(Stored records)
⁂

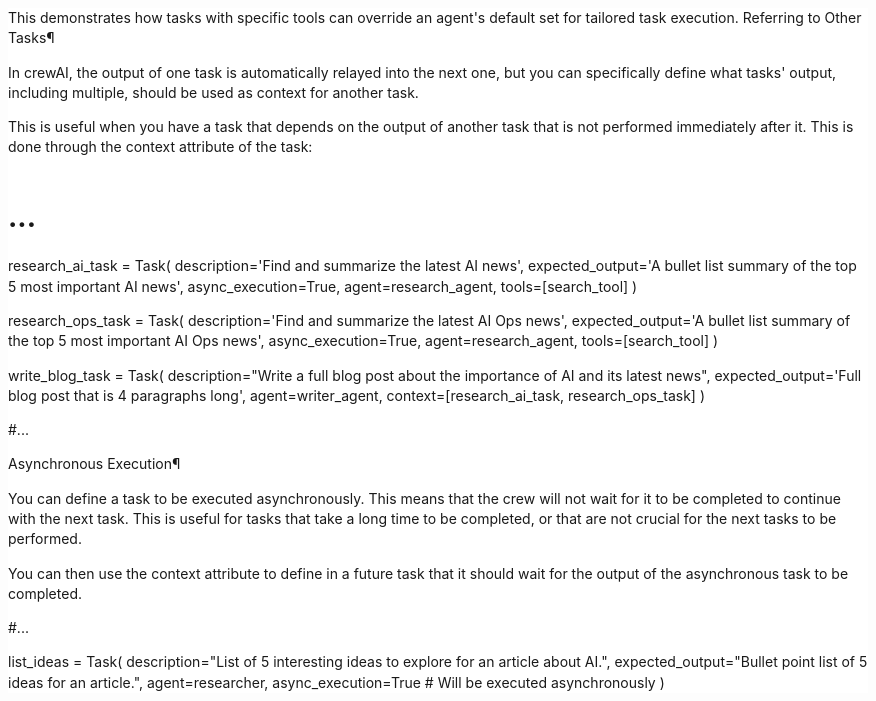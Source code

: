 This demonstrates how tasks with specific tools can override an agent's default set for tailored task execution.
Referring to Other Tasks¶

In crewAI, the output of one task is automatically relayed into the next one, but you can specifically define what tasks' output, including multiple, should be used as context for another task.

This is useful when you have a task that depends on the output of another task that is not performed immediately after it. This is done through the context attribute of the task:

# ...

research_ai_task = Task(
    description='Find and summarize the latest AI news',
    expected_output='A bullet list summary of the top 5 most important AI news',
    async_execution=True,
    agent=research_agent,
    tools=[search_tool]
)

research_ops_task = Task(
    description='Find and summarize the latest AI Ops news',
    expected_output='A bullet list summary of the top 5 most important AI Ops news',
    async_execution=True,
    agent=research_agent,
    tools=[search_tool]
)

write_blog_task = Task(
    description="Write a full blog post about the importance of AI and its latest news",
    expected_output='Full blog post that is 4 paragraphs long',
    agent=writer_agent,
    context=[research_ai_task, research_ops_task]
)

#...

Asynchronous Execution¶

You can define a task to be executed asynchronously. This means that the crew will not wait for it to be completed to continue with the next task. This is useful for tasks that take a long time to be completed, or that are not crucial for the next tasks to be performed.

You can then use the context attribute to define in a future task that it should wait for the output of the asynchronous task to be completed.

#...

list_ideas = Task(
    description="List of 5 interesting ideas to explore for an article about AI.",
    expected_output="Bullet point list of 5 ideas for an article.",
    agent=researcher,
    async_execution=True # Will be executed asynchronously
)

⁂

- _Exercise goal_:
Each line of the entries holding the string "performed" should be found and copied.

- _Expected output_:
This is useful when you have a task that depends on the output of another task that is not performed immediately after it. This is done through the context attribute of the task:
You can define a task to be executed asynchronously. This means that the crew will not wait for it to be completed to continue with the next task. This is useful for tasks that take a long time to be completed, or that are not crucial for the next tasks to be performed.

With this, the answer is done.